Bad Actor in Two Sonnets (Forever Entangled)
Modern poetry modern verse contemporary poetry contemporary verse modern poem contemporary poem
Bad acting doesn’t cut the mustard for
An audience; well, not for most. Brooke posed
With trumpet (fake) and chiton. What he wore
Was unimportant. Beauty so disposed
Him that the tunic didn’t matter. Still
All knew he wasn’t good at acting. When
It came to love, the man was quite a pill
To swallow. While he wrote to girls and men
He sometimes used the same words, letter to
This one, to that one, and another. Truth
Each letter might have been. If it were you
Receiving it, perhaps your guiltless youth
Might well have read his messages with hope,
But really Rupert had in mind a grope.
One letter to James Strachey took the cake.

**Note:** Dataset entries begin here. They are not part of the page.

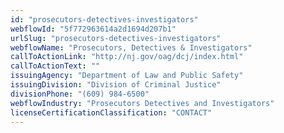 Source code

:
 ```yaml
---
id: "prosecutors-detectives-investigators"
webflowId: "5f772963614a2d1694d207b1"
urlSlug: "prosecutors-detectives-investigators"
webflowName: "Prosecutors, Detectives & Investigators"
callToActionLink: "http://nj.gov/oag/dcj/index.html"
callToActionText: ""
issuingAgency: "Department of Law and Public Safety"
issuingDivision: "Division of Criminal Justice"
divisionPhone: "(609) 984-6500"
webflowIndustry: "Prosecutors Detectives and Investigators"
licenseCertificationClassification: "CONTACT"
---
```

Poor James had been in love with Brooke for years.
He made this plain as pain. His every ache
Of love for him he sent to Rupert. Tears
And loneliness were what he got in turn.
But then a letter Rupert sent him told him all
About the poet’s fucking of young Denham. Yearn
And yearn poor Strachey suffered. To appall
Him Brooke reported every detail of the night.
To Brooke the evening was adventure. He
Was out for conquest. Denham wanted quite
The most stupendous man in England. Glee
Is what they both got—touched with sadness, too.
That thing called love was not deployed for glue.